# Lenses & Composition

A lens is really just a function `a -> b` that we represent backwardsI’m exaggerating a bit here 😅 To see what I really mean, see this post.

and with an extra `Functor f` parameter lying around:

``type Lens' a b = Functor f => (b -> f b) -> (a -> f a)``

What does this mean for function composition?

Normal function composition looks like this:

``````(.) :: (b -> c) -> (a -> b) -> (a -> c)

f :: a -> b
g :: b -> c

g . f :: (a -> c)``````

We often have to read code that looks like this:

``g . f \$ x``

This means “start with `x`, then run `f` on it, and run `g` after that.” This sentence reads opposite from how the code reads!

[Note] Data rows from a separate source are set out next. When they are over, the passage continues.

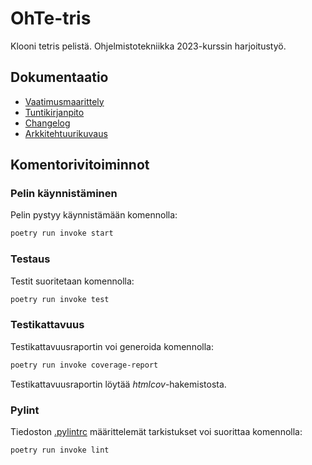 
# OhTe-tris

Klooni tetris pelistä. Ohjelmistotekniikka 2023-kurssin harjoitustyö.


## Dokumentaatio

- [Vaatimusmaarittely](dokumentaatio/vaatimusmaarittely.md)
- [Tuntikirjanpito](dokumentaatio/tuntikirjanpito.md)
- [Changelog](dokumentaatio/changelog.md)
- [Arkkitehtuurikuvaus](dokumentaatio/arkkitehtuuri.md)

## Komentorivitoiminnot
### Pelin käynnistäminen
Pelin pystyy käynnistämään komennolla:

```bash
poetry run invoke start
```
### Testaus
Testit suoritetaan komennolla:
```bash
poetry run invoke test
```
### Testikattavuus
Testikattavuusraportin voi generoida komennolla:
```bash
poetry run invoke coverage-report
```
Testikattavuusraportin löytää _htmlcov_-hakemistosta.

### Pylint

Tiedoston [.pylintrc](./.pylintrc) määrittelemät tarkistukset voi suorittaa komennolla:

```bash
poetry run invoke lint
```
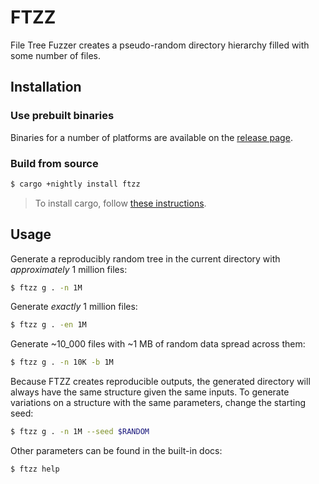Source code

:# FTZZ

File Tree Fuzzer creates a pseudo-random directory hierarchy filled with some number of files.

## Installation

### Use prebuilt binaries

Binaries for a number of platforms are available on the
[release page](https://github.com/SUPERCILEX/ftzz/releases/latest).

### Build from source

```sh
$ cargo +nightly install ftzz
```

> To install cargo, follow [these instructions](https://doc.rust-lang.org/cargo/getting-started/installation.html).

## Usage

Generate a reproducibly random tree in the current directory with *approximately* 1 million files:

```sh
$ ftzz g . -n 1M
```

Generate *exactly* 1 million files:

```sh
$ ftzz g . -en 1M
```

Generate ~10_000 files with ~1 MB of random data spread across them:

```sh
$ ftzz g . -n 10K -b 1M
```

Because FTZZ creates reproducible outputs, the generated directory will always have the same
structure given the same inputs. To generate variations on a structure with the same parameters,
change the starting seed:

```sh
$ ftzz g . -n 1M --seed $RANDOM
```

Other parameters can be found in the built-in docs:

```sh
$ ftzz help
```
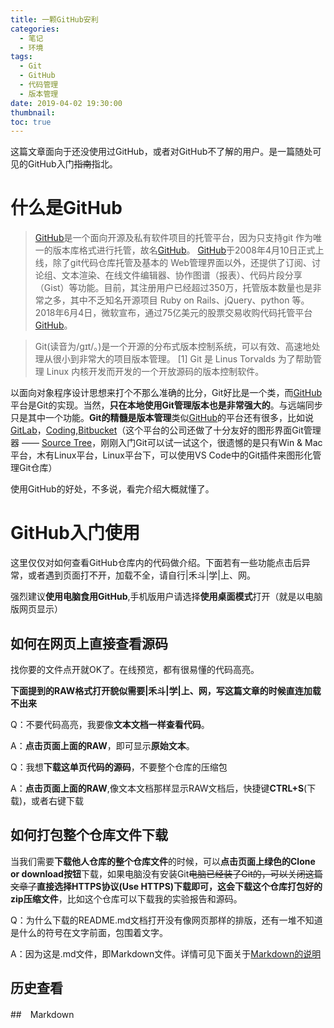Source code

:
 ```yaml
---
title: 一颗GitHub安利
categories:
  - 笔记
  - 环境
tags:
  - Git
  - GitHub
  - 代码管理
  - 版本管理
date: 2019-04-02 19:30:00
thumbnail:
toc: true
---
```


这篇文章面向于还没使用过GitHub，或者对GitHub不了解的用户。是一篇随处可见的GitHub入门~~指南~~指北。

<!--more-->

# 什么是GitHub

> [GitHub](https://github.com)是一个面向开源及私有软件项目的托管平台，因为只支持git 作为唯一的版本库格式进行托管，故名[GitHub](https://github.com)。
[GitHub](https://github.com)于2008年4月10日正式上线，除了git代码仓库托管及基本的 Web管理界面以外，还提供了订阅、讨论组、文本渲染、在线文件编辑器、协作图谱（报表）、代码片段分享（Gist）等功能。目前，其注册用户已经超过350万，托管版本数量也是非常之多，其中不乏知名开源项目 Ruby on Rails、jQuery、python 等。
> 2018年6月4日，微软宣布，通过75亿美元的股票交易收购代码托管平台[GitHub](https://github.com)。

> Git(读音为/gɪt/。)是一个开源的分布式版本控制系统，可以有效、高速地处理从很小到非常大的项目版本管理。 [1]  Git 是 Linus Torvalds 为了帮助管理 Linux 内核开发而开发的一个开放源码的版本控制软件。


以面向对象程序设计思想来打个不那么准确的比分，Git好比是一个类，而[GitHub](https://github.com)平台是Git的实现。当然，**只在本地使用Git管理版本也是非常强大的**。与远端同步只是其中一个功能。**Git的精髓是版本管理**类似[GitHub](https://github.com)的平台还有很多，比如说[GitLab](https://about.gitlab.com)，[Coding](https://coding.net),[Bitbucket](https://bitbucket.org/)（这个平台的公司还做了十分友好的图形界面Git管理器 —— [Source Tree](https://www.sourcetreeapp.com)，刚刚入门Git可以试一试这个，很遗憾的是只有Win & Mac平台，木有Linux平台，Linux平台下，可以使用VS Code中的Git插件来图形化管理Git仓库）

使用GitHub的好处，不多说，看完介绍大概就懂了。

# GitHub入门使用

这里仅仅对如何查看GitHub仓库内的代码做介绍。下面若有一些功能点击后异常，或者遇到页面打不开，加载不全，请自行|禾斗|学|上、网。

强烈建议**使用电脑食用GitHub**,手机版用户请选择**使用桌面模式**打开（就是以电脑版网页显示）

## 如何在网页上直接查看源码

找你要的文件点开就OK了。在线预览，都有很易懂的代码高亮。

**下面提到的RAW格式打开貌似需要|禾斗|学|上、网，写这篇文章的时候直连加载不出来**

Q：不要代码高亮，我要像**文本文档一样查看代码**。

A：**点击页面上面的RAW**，即可显示**原始文本**。

Q：我想**下载这单页代码的源码**，不要整个仓库的压缩包

A：**点击页面上面的RAW**,像文本文档那样显示RAW文档后，快捷键**CTRL+S**(下载)，或者右键下载

## 如何打包整个仓库文件下载

当我们需要**下载他人仓库的整个仓库文件**的时候，可以**点击页面上绿色的Clone or download按钮**下载，如果电脑没有安装Git~~电脑已经装了Git的，可以关闭这篇文章了~~**直接选择HTTPS协议(Use HTTPS)**下载即可，这会下载这个仓库打包好的**zip压缩文件**，比如这个仓库可以下载我的实验报告和源码。

Q：为什么下载的README.md文档打开没有像网页那样的排版，还有一堆不知道是什么的符号在文字前面，包围着文字。

A：因为这是.md文件，即Markdown文件。详情可见下面关于[Markdown的说明](#Markdown)

## 历史查看

##　Markdown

What about for lenses? Here we have `f'` and `g'` which behave similarly in some sense to `f` and `g` from before:

``````f' :: Functor f => (b -> f b) -> (a -> f a)
--  ≈ a -> b
g' :: Functor f => (c -> f c) -> (b -> f b)
--  ≈ b -> c

f' . g' :: Functor f => (c -> f c) -> (a -> f a)
--       ≈ a -> c``````

In the lens world, `^.` behaves kind of like a flipped `\$` that turns lenses into getters, which lets us write code like this:

``x ^. f' . g'``

This means “start with `x`, then get `f'` from it, then get `g'` after that.” The sentence reads just like the code!

This is pretty cool, because it means that lenses (which are “functional” getters) read almost exactly like property access (which are “imperative” getters). Same concise syntax, but with an elegant semantics.